Mr. Speaker, I thank the hon. member for both his comment and his question.
His comment is well taken. Because of the importance of the bill, in my own way I was smacking the government's hand a little. However, he spelled out pretty clearly and bluntly that the government faces the danger of making committee work just busy work. That is, as soon as we start to get into the nitty-gritty our work is either trumped by the government or discarded.
We have seen some moves in committees over the last week or so where chairmen who have confronted and challenged the government have been moved aside. It is very unfortunate and very de-motivating for people who come here thinking that their opinion is going to count to find out that instead they should just take a number and wait to be told what to do.
Time and again this has happened with our peacekeeping efforts. We often read about a situation in the papers on the weekend. Then we come here on Monday and hear the minister ask parliament to endorse the position he has already taken, which is to send troops overseas, into harm's way. Those of us on this side of the House, and I think many on the government side too, might have liked to have a debate before the minister signed on the dotted line. I might have liked to have expressed my views. I would have listened to the arguments. We should have true debates instead of set speeches that basically spell out what is going to be done anyway and tough toenails.

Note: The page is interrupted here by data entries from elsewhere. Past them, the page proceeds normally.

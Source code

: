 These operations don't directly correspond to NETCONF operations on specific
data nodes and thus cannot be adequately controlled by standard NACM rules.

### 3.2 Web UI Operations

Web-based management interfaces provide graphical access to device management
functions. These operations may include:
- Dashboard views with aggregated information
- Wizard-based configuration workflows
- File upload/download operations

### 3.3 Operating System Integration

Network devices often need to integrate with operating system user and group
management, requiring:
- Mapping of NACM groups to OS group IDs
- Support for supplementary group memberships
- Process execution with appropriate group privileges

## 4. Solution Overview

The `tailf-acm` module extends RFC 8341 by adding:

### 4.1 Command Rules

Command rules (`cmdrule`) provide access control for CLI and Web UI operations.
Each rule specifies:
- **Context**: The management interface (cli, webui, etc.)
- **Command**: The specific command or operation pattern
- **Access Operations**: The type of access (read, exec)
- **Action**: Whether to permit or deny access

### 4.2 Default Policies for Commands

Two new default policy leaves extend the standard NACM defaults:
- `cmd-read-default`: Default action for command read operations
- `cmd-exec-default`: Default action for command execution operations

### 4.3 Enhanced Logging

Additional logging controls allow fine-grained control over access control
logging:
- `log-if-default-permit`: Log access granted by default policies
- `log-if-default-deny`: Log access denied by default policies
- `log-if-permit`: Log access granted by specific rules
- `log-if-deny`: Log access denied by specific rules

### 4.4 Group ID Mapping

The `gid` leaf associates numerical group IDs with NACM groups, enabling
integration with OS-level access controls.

That would democratize foreign policy especially. Foreign policy deals not just with Canadians, but with our international relations. We have a right to enter that debate and we have an obligation to our constituents to show that we have an interest. Those members of parliament who say they are only interested in what happens in their own constituencies could be shown for the parochial bunch they are. Let us flush them out. Let us make them treat foreign affairs with the importance it should have.
The second issue concerns whether there should be an international protocol of some sort to track fissionable material. The member pointed out a very huge problem. We have spent hundreds of millions of dollars in Canada alone trying to figure out what to do with our own nuclear waste and we still do not know what we are supposed to do with it. We still do not have a plan. We still keep it in the swimming pool and hope that nobody dives in the deep end. Even in Canada, which has some of the highest standards, we do not have a protocol. We can certainly track it, but we do not know what to do with it.
Take that and expand it to other countries in the world that do not have the resources to even handle it properly. We need a method to track it and to help those countries that cannot deal with it to deal with it in some way that best mitigates the problem. I certainly support that initiative.